Eu acho natural. A exposição da colecção que está agora no museu [Zéro de Conduite: Obras da Colecção de Serralves, patente até 9 de Setembro] tem-me permitido ver como as pessoas reagem ao descobrir a Paula Rego, o [Eduardo] Batarda, a Maria José Aguiar, a Isabel Carvalho, a Ana Jotta, o Alexandre Estrela. Fico muito feliz quando isso acontece. É uma boa maneira de responder a esta pressão turística: falar da especificidade da nossa cultura, e destacá-la.
O Museu de Serralves apresenta-se – é a primeira frase que aparece no site – como o mais importante museu de arte contemporânea em Portugal. O Museu Nacional de Arte Antiga apresenta-se como o primeiro museu de Portugal, ou como o grande museu de Portugal. Esta afirmação das marcas, que de certa maneira exclui os outros museus, não cheira um bocadinho a desespero?
Não sei. Nós nunca dissemos que somos o primeiro.
Dizem que são o mais importante, o que é parecido.
Não tenho resposta para isso.
É importante para Serralves afirmar-se como o lugar fundamental para perceber a história de arte portuguesa?
O museu tem trabalhado para merecer esse lugar. E vai continuar a trabalhar para isso.
Já viu o projecto de adaptação da Casa de Serralves para receber a colecção Miró?
Não. Esse trabalho está em curso, ainda não há projecto definido.
Não se sabe quando é que vai estar pronto?
Não.
Como é que a criação da Casa do Cinema Manoel de Oliveira vai transformar o museu? Reforçará a importância do cinema e dos novos media em Serralves, que tem uma tradição de programação multidisciplinar, nomeadamente em áreas como a performance e a música?
A Casa do Cinema é um óptimo desenvolvimento, porque o cinema fez sempre parte desta instituição e para nós o Oliveira é da família. Acho que nos ajuda a fundamentar o facto de o cinema, a imagem em movimento, fazer parte da nossa programação.

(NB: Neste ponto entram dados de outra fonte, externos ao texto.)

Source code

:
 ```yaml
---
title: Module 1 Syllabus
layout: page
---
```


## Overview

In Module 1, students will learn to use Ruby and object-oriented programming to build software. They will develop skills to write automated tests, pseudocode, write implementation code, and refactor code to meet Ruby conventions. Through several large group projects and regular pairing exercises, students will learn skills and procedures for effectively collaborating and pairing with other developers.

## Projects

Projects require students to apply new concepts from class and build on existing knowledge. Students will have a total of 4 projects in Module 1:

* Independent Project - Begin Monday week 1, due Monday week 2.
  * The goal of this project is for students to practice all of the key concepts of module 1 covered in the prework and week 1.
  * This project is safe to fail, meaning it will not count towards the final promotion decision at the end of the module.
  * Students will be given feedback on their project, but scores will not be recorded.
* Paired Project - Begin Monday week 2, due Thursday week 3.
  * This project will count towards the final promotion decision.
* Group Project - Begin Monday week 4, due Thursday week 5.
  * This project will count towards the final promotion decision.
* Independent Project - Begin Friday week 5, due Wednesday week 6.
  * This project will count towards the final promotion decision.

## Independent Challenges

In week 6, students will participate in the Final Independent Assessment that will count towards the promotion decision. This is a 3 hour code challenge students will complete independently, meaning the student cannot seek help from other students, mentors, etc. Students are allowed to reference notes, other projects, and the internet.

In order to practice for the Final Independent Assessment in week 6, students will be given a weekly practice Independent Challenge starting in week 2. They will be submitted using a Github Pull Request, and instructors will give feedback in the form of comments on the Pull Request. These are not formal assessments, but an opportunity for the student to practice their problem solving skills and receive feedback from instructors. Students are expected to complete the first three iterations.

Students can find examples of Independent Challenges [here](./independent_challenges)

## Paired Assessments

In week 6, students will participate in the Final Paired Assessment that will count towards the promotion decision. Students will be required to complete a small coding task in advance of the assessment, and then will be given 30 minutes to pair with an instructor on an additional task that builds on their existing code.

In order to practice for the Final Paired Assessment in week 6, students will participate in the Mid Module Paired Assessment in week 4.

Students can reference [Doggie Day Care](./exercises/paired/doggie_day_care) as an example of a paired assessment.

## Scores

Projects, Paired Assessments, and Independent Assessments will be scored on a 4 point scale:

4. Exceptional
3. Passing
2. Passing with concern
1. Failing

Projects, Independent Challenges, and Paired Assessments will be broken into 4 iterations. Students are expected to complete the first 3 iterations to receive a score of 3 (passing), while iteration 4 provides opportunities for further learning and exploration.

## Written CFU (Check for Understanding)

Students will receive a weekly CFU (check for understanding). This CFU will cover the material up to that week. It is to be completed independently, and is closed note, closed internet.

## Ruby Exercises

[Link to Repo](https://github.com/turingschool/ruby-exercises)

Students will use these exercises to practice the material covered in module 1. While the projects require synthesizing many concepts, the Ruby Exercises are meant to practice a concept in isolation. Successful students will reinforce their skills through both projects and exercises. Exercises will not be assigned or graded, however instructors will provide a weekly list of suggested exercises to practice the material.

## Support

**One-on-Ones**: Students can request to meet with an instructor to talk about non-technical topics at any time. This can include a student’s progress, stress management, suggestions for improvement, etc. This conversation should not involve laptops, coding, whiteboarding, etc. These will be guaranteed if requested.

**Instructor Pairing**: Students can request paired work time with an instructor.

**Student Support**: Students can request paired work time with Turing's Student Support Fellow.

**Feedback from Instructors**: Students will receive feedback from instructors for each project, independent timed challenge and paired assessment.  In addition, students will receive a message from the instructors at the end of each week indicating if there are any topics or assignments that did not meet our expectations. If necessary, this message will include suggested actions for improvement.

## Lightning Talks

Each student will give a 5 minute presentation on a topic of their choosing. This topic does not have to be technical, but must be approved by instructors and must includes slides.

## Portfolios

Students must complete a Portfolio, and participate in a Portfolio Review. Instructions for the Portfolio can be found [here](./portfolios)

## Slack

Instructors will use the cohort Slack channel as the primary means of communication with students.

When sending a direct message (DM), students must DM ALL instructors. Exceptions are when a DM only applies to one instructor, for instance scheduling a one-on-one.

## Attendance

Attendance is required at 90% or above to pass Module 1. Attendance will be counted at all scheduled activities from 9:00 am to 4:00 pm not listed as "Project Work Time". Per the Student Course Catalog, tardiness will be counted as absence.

O serviço de artes performativas neste museu tem sido um dos pontos fortes da programação nos últimos 20 anos. Acho que é reconhecido mundialmente como um programa de referência, a Cristina Grande e o Pedro Rocha são extraordinários. Grandes figuras da dança e da performance passaram por Serralves, muitas vezes pela primeira vez, de uma forma enquadrada. Esse trabalho é para continuar e a minha intenção é ter muitos mais cruzamentos nas práticas artísticas. Eu não vejo divisões, penso de uma forma muito mais transversal. E depois é brincar um bocadinho com as regras do jogo: por que não fazer uma exposição de um coreógrafo, ou uma coreografia de uma exposição?
Vicente Todolí saiu daqui para a Tate Modern, João Fernandes saiu daqui para o Museu Rainha Sofia. Onde é que se vê depois de Serralves?
Vejo-me aqui todos os dias. Acredito que o museu como instituição, como ideia, tem de ser repensado e espero que a minha geração possa começar a fazer esse trabalho. Esta casa foi posta em boas mãos durante muito tempo, sinto a grande responsabilidade que é estar nas minhas neste momento. Não consigo pensar em mais nada fora dessa responsabilidade. Estar noutro sítio? Não, eu estou é a pensar em quem quero trazer para aqui.